*** Opening Excerpted data ***

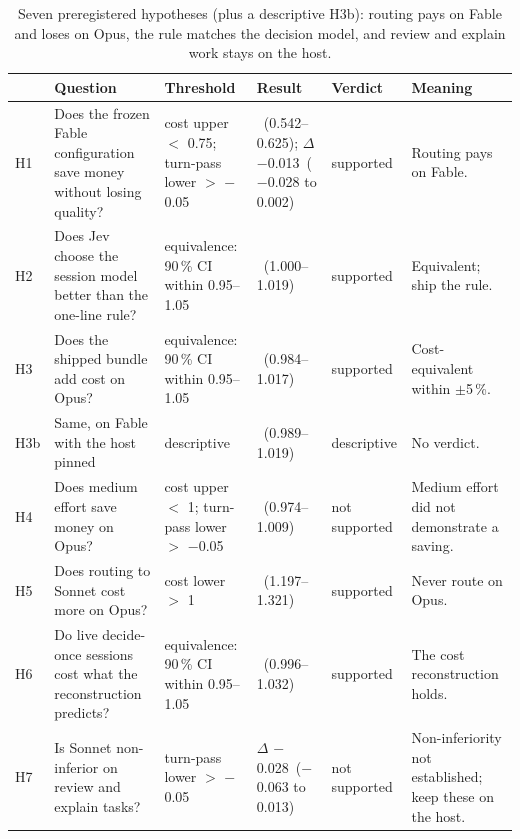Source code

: \documentclass[11pt,letterpaper]{article}
\newcommand{\NIMargin}{$-$0.05}
\newcommand{\SHFiveCI}{1.197--1.321}
\newcommand{\SHFiveRatio}{1.255}
\newcommand{\SHFiveVerdict}{supported}
\newcommand{\SHFourCI}{0.974--1.009}
\newcommand{\SHFourRatio}{0.992}
\newcommand{\SHFourVerdict}{not supported}
\newcommand{\SHOneCI}{0.542--0.625}
\newcommand{\SHOneDtp}{$-$0.013}
\newcommand{\SHOneDtpCI}{$-$0.028 to 0.002}
\newcommand{\SHOneRatio}{0.581}
\newcommand{\SHOneVerdict}{supported}
\newcommand{\SHSevenDtp}{$-$0.028}
\newcommand{\SHSevenDtpCI}{$-$0.063 to 0.013}
\newcommand{\SHSevenVerdict}{not supported}
\newcommand{\SHSixCINinety}{0.996--1.032}
\newcommand{\SHSixRatio}{1.014}
\newcommand{\SHSixVerdict}{supported}
\newcommand{\SHThreeBCINinety}{0.989--1.019}
\newcommand{\SHThreeBRatio}{1.004}
\newcommand{\SHThreeCINinety}{0.984--1.017}
\newcommand{\SHThreeRatio}{0.999}
\newcommand{\SHThreeVerdict}{supported}
\newcommand{\SHTwoCINinety}{1.000--1.019}
\newcommand{\SHTwoRatio}{1.008}
\newcommand{\SHTwoVerdict}{supported}
\newcommand{\SThreshOne}{0.75}
\begin{document}
\begin{table}[tbp]
\centering\footnotesize
\caption{Seven preregistered hypotheses (plus a descriptive H3b): routing pays on Fable and loses on Opus, the rule
matches the decision model, and review and explain work stays on the host.}
\label{tab:ghyp}
\begin{tabularx}{\textwidth}{@{}l >{\raggedright\arraybackslash}p{} >{\raggedright\arraybackslash}p{}
  >{\raggedright\arraybackslash}p{} >{\raggedright\arraybackslash}p{} >{\raggedright\arraybackslash}X@{}}
\toprule
 & Question & Threshold & Result & Verdict & Meaning \\
\midrule
H1 & Does the frozen Fable configuration save money without losing quality? & cost upper $<$ \SThreshOne; turn-pass lower
  $>$ \NIMargin & \SHOneRatio\ (\SHOneCI); $\Delta$ \SHOneDtp\ (\SHOneDtpCI) & \SHOneVerdict & Routing pays on Fable. \\
H2 & Does Jev choose the session model better than the one-line rule? & equivalence: 90\,\% CI within 0.95--1.05 &
  \SHTwoRatio\ (\SHTwoCINinety) & \SHTwoVerdict & Equivalent; ship the rule. \\
H3 & Does the shipped bundle add cost on Opus? & equivalence: 90\,\% CI within 0.95--1.05 & \SHThreeRatio\
  (\SHThreeCINinety) & \SHThreeVerdict & Cost-equivalent within $\pm$5\,\%. \\
H3b & Same, on Fable with the host pinned & descriptive & \SHThreeBRatio\ (\SHThreeBCINinety) & descriptive & No
  verdict. \\
H4 & Does medium effort save money on Opus? & cost upper $<$ 1; turn-pass lower $>$ \NIMargin & \SHFourRatio\
  (\SHFourCI) & \SHFourVerdict & Medium effort did not demonstrate a saving. \\
H5 & Does routing to Sonnet cost more on Opus? & cost lower $>$ 1 & \SHFiveRatio\ (\SHFiveCI) & \SHFiveVerdict & Never
  route on Opus. \\
H6 & Do live decide-once sessions cost what the reconstruction predicts? & equivalence: 90\,\% CI within 0.95--1.05 &
  \SHSixRatio\ (\SHSixCINinety) & \SHSixVerdict & The cost reconstruction holds. \\
H7 & Is Sonnet non-inferior on review and explain tasks? & turn-pass lower $>$ \NIMargin & $\Delta$ \SHSevenDtp\
  (\SHSevenDtpCI) & \SHSevenVerdict & Non-inferiority not established; keep these on the host. \\
\bottomrule
\end{tabularx}
\end{table}
\end{document}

*** Closing Excerpted data ***

| Work instructions |
Determine how many lines of this listing contain "SHSixVerdict", and give only the number.

| Result of this exercise |
2